La plupart des médias occidentaux publient aujourd'hui de longs articles basés sur des affirmations non vérifiées de sources militaires israéliennes ; il en va de même pour la couverture des événements en Ukraine, basée sur des sources militaires ukrainiennes et occidentales. Ils insèrent souvent une clause de non-responsabilité indiquant que les informations contenues n'ont pas été vérifiées.
Mais ces pays occidentaux n'enseignent-ils pas dans leurs écoles de journalisme que des informations non authentifiées ne peuvent être publiées ? Les affirmations militaires ou politiques arabes non vérifiées ne sont jamais publiées à moins d'être vérifiées ou réfutées par les armées d'Israël et de l'OTAN.
Ce que le monde peut voir
La seule chose qui ressortira de cette affaire, c'est que les personnes de couleur du monde entier constateront par elles-mêmes à quel point la race et l'appartenance ethnique jouent un rôle majeur dans l'élaboration des politiques étrangères des pays occidentaux. Jamais la hiérarchie des valeurs attribuées à la vie humaine n'a été aussi criante.
Les Arabes et les musulmans ont constaté que non seulement leur vie ne compte pas pour les Occidentaux, mais que leur statut dans les pays occidentaux est inférieur et ne fera que se dégrader avec la montée des partis d'extrême droite et l'adoption d'un programme d'immigration d'extrême droite par les principaux partis de centre et de gauche en Europe.
L'Occident n'a pas été en mesure d'évaluer les effets du massacre de Gaza sur ses relations avec l'Orient, l'Afrique, l'Asie et l'Amérique du Sud.
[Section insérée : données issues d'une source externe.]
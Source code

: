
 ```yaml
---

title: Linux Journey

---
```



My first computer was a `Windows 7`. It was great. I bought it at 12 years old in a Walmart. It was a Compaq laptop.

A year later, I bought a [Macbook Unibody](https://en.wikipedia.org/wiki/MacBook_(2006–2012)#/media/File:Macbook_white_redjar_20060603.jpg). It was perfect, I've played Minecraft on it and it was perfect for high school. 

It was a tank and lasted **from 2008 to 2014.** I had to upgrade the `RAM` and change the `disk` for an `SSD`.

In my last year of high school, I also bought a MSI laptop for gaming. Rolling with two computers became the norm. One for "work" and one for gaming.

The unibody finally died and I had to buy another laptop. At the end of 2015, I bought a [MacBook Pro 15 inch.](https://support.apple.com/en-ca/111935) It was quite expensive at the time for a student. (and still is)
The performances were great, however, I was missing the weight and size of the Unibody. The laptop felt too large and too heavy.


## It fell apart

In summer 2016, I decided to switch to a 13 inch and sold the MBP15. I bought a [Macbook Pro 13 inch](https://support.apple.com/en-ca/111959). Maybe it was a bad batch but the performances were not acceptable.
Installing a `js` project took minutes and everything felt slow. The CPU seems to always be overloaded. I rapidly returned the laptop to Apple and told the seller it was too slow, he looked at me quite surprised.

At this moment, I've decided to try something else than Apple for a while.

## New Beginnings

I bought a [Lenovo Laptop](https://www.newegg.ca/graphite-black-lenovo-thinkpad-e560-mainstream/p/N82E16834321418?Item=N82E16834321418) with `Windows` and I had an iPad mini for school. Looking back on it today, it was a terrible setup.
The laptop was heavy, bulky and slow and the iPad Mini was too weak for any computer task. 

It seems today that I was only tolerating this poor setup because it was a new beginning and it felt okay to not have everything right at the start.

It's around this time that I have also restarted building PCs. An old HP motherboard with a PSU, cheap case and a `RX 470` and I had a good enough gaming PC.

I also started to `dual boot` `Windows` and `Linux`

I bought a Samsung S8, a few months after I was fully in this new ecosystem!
L'Occident se comporte comme un bloc monolithique de nations chrétiennes blanches déterminées à imposer leur volonté à la moitié sud du globe. Et lorsque la Chine sollicite l'aide des nations du Sud sans exiger de concessions politiques humiliantes, l'Occident a l'audace de dénoncer les arrière-pensées qu'elle nourrit à leur égard.
Les mondes arabe et musulman sont de plus en plus radicalisés, et l'Occident, en réaction aux attaques israéliennes sur Gaza, a rendu le Hamas plus populaire que jamais. Même ceux qui avaient l'habitude de critiquer le Hamas ont désormais du mal à le faire. Le journaliste jordanien Bassam Baddarin a fait remarquer qu'Abu `Ubayda (le porte-parole de l'aile militaire du Hamas) pourrait être élu dans n'importe quel pays arabe.
C'est vous qui avez créé cette situation.
* As`ad AbuKhalil est un professeur libano-américain de sciences politiques à l'université d'État de Californie, Stanislaus. Il est l'auteur du “Dictionnaire historique du Liban” (1998), de “Ben Laden, Islam and America's New War on Terrorism” (2002), de “The Battle for Saudi Arabia” (2004) et dirige le blog populaire “The Angry Arab”. Il tweete sous le nom de @asadabukhalil
Les opinions exprimées sont uniquement celles de l'auteur et peuvent ou non refléter celles de Consortium News.